© JUNGE FREIHEIT Verlag GmbH & Co.  www.jungefreiheit.de    47/99 19. November 1999


Erfolgsstrategie
von Peter Lattas

Die Sudetendeutschen wollen es ausprobieren, die Sammelklagen jüdischer Zwangsarbeiter zu kopieren. Es wäre ja auch zu schön: Die Sammelklage gegen Generali und Konsorten als Einstieg in die konsequente rechtliche Aufarbeitung der verschwiegenen Nachkriegsverbrechen an Deutschen. Nicht nur die Nutznießer, sondern auch die Urheber wären dann an der Reihe, sich endlich zu ihrer Verantwortung zu bekennen und Wiedergutmachung zu leisten. Das betrifft nicht nur die Vertreiberstaaten: Millionen Kriegsgefangene, die in sowjetischen, französischen und anderen Lagern Sklavenarbeit leisteten, Frauen, Kinder und Alte, die aus den Ostprovinzen und den Siedlungsgebieten im Osten verschleppt und in Konzentrationslagern gequält wurden, haben von ihren Peinigern kein Wort des Bedauerns und keine Mark Entschädigung gesehen. Ihre Leiden und ihre Ansprüche auf Wiedergutmachung sind nicht weniger wert als die der NS-Zwangsarbeiter.
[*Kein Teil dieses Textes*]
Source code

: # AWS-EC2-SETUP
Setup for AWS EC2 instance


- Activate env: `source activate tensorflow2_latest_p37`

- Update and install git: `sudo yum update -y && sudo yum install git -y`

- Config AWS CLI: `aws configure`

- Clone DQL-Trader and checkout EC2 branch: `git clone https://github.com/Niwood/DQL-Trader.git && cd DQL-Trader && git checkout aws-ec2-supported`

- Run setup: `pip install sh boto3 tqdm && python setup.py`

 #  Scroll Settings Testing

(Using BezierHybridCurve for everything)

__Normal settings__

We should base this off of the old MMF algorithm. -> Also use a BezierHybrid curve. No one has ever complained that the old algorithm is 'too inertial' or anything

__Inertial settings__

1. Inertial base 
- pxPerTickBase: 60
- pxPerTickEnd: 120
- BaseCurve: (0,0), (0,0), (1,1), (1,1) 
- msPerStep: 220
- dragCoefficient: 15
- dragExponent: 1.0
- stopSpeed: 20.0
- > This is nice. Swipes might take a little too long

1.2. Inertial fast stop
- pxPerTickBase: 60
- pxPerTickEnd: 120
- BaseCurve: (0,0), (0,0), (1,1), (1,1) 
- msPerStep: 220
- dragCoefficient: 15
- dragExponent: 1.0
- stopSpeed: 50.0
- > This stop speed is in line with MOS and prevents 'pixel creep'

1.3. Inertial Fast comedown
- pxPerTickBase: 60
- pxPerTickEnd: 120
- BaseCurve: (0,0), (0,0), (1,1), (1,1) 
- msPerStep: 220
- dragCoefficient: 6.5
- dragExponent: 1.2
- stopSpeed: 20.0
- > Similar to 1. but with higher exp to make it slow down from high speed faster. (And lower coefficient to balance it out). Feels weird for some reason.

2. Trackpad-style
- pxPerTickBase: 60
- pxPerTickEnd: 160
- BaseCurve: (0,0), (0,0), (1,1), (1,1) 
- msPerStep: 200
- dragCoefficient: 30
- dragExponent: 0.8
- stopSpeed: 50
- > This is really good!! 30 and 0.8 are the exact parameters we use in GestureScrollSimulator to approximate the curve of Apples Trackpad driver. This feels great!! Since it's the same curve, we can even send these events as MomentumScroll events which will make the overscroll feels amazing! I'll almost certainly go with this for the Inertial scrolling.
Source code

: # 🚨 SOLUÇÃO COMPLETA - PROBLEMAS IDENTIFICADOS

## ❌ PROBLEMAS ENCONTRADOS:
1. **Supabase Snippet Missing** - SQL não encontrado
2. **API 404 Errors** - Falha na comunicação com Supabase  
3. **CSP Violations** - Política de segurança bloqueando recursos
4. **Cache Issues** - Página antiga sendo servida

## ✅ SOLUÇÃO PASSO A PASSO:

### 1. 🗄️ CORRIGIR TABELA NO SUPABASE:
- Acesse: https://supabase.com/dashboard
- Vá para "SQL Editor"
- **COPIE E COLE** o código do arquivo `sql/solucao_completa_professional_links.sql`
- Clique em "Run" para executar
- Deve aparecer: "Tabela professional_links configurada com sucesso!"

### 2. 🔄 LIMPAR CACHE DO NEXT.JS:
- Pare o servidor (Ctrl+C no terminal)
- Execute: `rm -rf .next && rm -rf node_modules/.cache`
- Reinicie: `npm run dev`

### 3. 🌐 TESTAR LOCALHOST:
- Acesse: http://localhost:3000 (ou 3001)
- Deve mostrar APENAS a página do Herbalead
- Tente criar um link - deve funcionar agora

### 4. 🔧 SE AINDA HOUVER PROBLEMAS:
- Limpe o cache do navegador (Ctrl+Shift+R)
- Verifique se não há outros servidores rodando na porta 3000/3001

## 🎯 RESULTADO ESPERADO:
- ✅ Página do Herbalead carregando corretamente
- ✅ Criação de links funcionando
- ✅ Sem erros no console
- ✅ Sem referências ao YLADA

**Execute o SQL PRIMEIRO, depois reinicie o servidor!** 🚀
Müßte sich da eine souveräne und interessenbewußte deutsche Regierung nicht mit ihrem gesamten politischen Gewicht hinter diese Sammelklage stellen? Müßte sie nicht der sudetendeutschen Delegation ein hochrangiges Regierungsmitglied an die Seite geben – wie es für die US-Regierung in der Zwangsarbeiterfrage selbstverständlich war? Und vor allem: Müßte sie nicht die Gelegenheit ergreifen, die Gegenrechnung aufzumachen und das tabuisierte millionenfache Leiden deutscher Kriegs- und Nachkriegsopfer thematisieren? Ein Wunschtraum – wir alle wissen es.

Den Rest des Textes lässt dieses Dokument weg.